Exercise aim: State how many lines of the data below hold the string "texttt", giving nothing but the number.

--------------------------------------------------

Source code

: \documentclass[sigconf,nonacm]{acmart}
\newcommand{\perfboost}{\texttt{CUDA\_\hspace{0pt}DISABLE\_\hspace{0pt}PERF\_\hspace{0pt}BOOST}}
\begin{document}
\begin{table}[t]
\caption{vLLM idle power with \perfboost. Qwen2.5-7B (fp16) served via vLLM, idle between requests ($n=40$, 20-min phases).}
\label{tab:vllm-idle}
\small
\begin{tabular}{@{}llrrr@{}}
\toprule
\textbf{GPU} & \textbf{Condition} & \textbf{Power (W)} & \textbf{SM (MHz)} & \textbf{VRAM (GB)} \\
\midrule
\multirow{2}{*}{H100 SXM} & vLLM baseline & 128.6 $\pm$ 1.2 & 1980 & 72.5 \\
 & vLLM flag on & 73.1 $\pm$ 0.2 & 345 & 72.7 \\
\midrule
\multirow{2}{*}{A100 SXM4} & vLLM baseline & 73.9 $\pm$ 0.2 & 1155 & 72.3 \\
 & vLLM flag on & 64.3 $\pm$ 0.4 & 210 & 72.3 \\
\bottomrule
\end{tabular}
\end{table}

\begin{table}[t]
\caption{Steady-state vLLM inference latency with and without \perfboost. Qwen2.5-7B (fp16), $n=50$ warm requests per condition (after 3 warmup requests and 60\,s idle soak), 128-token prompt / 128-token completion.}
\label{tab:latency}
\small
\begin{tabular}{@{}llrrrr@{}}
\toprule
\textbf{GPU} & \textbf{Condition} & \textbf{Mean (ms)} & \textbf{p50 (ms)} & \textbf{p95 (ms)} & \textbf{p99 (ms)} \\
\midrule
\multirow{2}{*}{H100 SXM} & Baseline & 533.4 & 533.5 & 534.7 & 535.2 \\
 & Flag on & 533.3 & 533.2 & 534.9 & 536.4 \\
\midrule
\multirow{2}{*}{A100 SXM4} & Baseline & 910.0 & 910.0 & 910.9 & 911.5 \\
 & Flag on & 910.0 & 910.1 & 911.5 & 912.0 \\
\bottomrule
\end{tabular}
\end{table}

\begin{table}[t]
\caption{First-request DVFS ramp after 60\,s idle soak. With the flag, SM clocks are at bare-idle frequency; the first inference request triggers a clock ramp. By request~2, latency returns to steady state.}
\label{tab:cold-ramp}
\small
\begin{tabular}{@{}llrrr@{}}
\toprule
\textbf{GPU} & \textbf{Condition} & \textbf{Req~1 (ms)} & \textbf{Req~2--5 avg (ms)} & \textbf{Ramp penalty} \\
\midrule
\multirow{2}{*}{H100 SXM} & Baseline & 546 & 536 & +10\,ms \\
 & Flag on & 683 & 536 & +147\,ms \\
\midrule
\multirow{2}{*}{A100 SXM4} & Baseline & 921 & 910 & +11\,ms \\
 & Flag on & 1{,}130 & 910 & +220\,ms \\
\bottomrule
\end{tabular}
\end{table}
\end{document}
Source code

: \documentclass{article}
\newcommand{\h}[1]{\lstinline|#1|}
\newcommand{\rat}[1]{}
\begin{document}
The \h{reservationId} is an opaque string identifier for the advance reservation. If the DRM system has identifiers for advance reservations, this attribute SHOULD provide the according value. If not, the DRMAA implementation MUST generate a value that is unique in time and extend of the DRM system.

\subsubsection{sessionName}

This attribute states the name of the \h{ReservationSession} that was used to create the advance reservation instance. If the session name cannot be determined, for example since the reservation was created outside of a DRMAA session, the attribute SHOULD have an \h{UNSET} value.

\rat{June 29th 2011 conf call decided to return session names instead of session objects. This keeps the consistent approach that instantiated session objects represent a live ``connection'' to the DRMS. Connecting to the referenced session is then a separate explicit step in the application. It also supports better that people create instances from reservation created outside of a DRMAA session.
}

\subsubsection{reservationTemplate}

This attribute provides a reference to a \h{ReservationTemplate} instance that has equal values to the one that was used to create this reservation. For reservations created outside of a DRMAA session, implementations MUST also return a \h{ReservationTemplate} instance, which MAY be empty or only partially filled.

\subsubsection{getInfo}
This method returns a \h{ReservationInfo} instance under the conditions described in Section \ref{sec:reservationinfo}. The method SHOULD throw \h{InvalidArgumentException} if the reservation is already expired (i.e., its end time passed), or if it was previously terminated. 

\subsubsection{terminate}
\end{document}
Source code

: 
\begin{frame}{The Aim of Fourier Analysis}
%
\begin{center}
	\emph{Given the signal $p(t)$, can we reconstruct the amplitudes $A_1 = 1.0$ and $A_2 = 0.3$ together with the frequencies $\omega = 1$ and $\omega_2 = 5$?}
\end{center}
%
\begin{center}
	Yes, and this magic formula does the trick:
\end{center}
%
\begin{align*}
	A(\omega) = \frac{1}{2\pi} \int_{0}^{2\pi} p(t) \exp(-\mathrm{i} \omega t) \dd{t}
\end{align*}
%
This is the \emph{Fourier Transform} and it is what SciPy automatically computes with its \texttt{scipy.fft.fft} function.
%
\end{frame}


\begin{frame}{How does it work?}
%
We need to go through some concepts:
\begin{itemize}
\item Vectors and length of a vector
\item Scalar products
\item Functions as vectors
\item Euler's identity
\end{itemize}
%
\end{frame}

--------------------------------------------------

Solution for this problem: 2